* [Exercise requirements] Every line below between the one holding "her information there." and the one holding "Spectacles are in", inclusive, should be copied exactly, and no other line.

[Study material Boundary: Start]

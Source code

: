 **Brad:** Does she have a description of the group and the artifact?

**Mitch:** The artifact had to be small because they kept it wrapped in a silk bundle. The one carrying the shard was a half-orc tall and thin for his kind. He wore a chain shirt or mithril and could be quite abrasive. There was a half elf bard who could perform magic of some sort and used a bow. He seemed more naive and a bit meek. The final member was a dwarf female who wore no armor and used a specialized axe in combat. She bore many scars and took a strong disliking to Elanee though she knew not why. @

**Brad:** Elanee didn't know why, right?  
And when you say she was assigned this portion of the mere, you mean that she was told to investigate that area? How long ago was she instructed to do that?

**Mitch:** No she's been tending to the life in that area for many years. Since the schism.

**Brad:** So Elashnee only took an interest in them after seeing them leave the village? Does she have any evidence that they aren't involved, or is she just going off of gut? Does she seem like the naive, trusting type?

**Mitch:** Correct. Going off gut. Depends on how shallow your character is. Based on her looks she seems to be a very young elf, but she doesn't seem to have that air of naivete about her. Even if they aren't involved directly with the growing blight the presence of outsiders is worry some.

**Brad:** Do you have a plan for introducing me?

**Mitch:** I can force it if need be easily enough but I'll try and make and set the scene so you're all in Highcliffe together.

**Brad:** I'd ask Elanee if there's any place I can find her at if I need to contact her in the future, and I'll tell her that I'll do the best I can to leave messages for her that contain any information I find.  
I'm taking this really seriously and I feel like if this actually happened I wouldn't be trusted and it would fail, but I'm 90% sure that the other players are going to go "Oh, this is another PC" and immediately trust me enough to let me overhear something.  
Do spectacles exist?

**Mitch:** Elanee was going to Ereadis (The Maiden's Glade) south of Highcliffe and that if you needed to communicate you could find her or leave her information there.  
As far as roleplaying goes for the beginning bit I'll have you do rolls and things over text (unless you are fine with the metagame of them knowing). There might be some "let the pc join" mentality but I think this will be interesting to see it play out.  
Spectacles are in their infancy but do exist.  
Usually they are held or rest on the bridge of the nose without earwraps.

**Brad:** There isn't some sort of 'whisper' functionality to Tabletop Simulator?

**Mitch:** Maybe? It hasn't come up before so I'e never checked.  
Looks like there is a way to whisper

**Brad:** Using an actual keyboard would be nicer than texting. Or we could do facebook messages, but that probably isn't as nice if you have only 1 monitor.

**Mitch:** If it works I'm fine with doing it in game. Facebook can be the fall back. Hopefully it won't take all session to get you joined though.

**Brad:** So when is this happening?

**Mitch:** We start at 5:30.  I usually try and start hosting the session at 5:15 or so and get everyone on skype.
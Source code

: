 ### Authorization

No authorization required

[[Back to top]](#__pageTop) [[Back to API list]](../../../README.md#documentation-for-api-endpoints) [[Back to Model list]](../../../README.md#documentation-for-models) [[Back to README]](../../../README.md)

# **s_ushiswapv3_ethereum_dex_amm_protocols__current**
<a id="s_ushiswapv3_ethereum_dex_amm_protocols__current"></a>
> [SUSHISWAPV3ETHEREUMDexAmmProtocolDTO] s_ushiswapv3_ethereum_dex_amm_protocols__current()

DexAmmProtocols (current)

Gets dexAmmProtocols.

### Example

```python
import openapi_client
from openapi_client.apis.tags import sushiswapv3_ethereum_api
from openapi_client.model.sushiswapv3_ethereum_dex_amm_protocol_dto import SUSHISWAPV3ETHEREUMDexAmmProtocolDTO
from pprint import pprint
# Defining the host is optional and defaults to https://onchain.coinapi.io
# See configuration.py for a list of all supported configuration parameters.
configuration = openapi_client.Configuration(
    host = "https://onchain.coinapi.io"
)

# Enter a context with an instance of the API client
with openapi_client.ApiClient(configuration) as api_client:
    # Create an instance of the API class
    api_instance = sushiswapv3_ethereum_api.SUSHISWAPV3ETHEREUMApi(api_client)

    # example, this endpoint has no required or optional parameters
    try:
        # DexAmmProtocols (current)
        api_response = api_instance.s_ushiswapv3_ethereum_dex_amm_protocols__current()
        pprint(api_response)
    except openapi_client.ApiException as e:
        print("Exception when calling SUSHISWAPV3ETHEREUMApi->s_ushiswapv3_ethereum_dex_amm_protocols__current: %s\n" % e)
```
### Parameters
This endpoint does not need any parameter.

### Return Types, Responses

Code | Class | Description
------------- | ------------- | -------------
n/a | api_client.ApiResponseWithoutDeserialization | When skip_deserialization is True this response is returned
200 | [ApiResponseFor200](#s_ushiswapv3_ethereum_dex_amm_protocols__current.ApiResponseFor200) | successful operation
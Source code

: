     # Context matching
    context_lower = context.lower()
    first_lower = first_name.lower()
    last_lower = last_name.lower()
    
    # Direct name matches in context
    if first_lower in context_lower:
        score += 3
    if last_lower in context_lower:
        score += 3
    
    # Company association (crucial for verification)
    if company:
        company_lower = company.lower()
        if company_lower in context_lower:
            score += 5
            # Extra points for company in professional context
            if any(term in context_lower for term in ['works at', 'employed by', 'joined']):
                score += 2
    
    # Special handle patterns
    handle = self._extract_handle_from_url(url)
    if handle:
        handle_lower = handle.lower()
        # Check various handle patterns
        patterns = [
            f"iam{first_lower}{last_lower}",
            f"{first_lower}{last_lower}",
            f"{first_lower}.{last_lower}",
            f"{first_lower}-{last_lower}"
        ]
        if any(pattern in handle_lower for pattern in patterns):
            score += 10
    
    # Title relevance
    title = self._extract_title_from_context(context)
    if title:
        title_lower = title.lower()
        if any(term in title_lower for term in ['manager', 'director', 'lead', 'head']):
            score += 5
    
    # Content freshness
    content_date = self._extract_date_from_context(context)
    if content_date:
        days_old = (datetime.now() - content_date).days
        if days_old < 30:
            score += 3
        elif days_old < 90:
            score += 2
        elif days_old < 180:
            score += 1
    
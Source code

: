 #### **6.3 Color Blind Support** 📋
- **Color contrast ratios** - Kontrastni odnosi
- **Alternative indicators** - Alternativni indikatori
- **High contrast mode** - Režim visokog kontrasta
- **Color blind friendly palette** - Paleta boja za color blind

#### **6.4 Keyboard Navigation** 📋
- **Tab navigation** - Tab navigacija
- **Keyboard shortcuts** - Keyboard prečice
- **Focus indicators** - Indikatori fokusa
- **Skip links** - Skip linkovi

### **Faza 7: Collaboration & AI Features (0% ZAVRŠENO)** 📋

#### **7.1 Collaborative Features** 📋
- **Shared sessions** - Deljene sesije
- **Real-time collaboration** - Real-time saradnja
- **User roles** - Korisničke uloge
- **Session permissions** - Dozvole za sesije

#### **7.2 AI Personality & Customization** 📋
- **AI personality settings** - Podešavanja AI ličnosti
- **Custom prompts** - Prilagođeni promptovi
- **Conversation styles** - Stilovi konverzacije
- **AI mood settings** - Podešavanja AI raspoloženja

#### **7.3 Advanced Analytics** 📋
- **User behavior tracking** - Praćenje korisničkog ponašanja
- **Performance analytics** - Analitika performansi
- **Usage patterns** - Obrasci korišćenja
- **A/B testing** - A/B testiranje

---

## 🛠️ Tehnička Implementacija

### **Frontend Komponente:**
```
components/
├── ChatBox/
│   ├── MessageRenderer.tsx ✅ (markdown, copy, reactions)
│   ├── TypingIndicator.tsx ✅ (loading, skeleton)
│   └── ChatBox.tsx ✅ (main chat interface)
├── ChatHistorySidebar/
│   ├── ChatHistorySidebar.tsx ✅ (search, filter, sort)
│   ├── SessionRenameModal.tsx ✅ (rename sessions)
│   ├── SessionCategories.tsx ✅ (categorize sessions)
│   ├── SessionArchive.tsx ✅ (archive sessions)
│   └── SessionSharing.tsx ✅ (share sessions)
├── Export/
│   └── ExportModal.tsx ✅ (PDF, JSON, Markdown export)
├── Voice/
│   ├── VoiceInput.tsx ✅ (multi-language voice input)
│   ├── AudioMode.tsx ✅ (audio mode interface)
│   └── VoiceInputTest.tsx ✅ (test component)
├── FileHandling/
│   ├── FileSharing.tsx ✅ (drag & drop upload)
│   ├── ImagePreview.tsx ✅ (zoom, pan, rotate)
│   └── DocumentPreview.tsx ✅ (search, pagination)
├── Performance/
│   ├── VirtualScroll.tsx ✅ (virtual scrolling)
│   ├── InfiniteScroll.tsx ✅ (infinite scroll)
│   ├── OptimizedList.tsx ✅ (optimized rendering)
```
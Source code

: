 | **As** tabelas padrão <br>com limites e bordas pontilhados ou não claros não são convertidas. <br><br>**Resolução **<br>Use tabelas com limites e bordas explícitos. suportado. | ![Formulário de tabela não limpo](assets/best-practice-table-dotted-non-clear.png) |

[Study material Boundary: End]

* [Response below]
**Mitch:** Elanee was going to Ereadis (The Maiden's Glade) south of Highcliffe and that if you needed to communicate you could find her or leave her information there.  
As far as roleplaying goes for the beginning bit I'll have you do rolls and things over text (unless you are fine with the metagame of them knowing). There might be some "let the pc join" mentality but I think this will be interesting to see it play out.  
Spectacles are in their infancy but do exist.  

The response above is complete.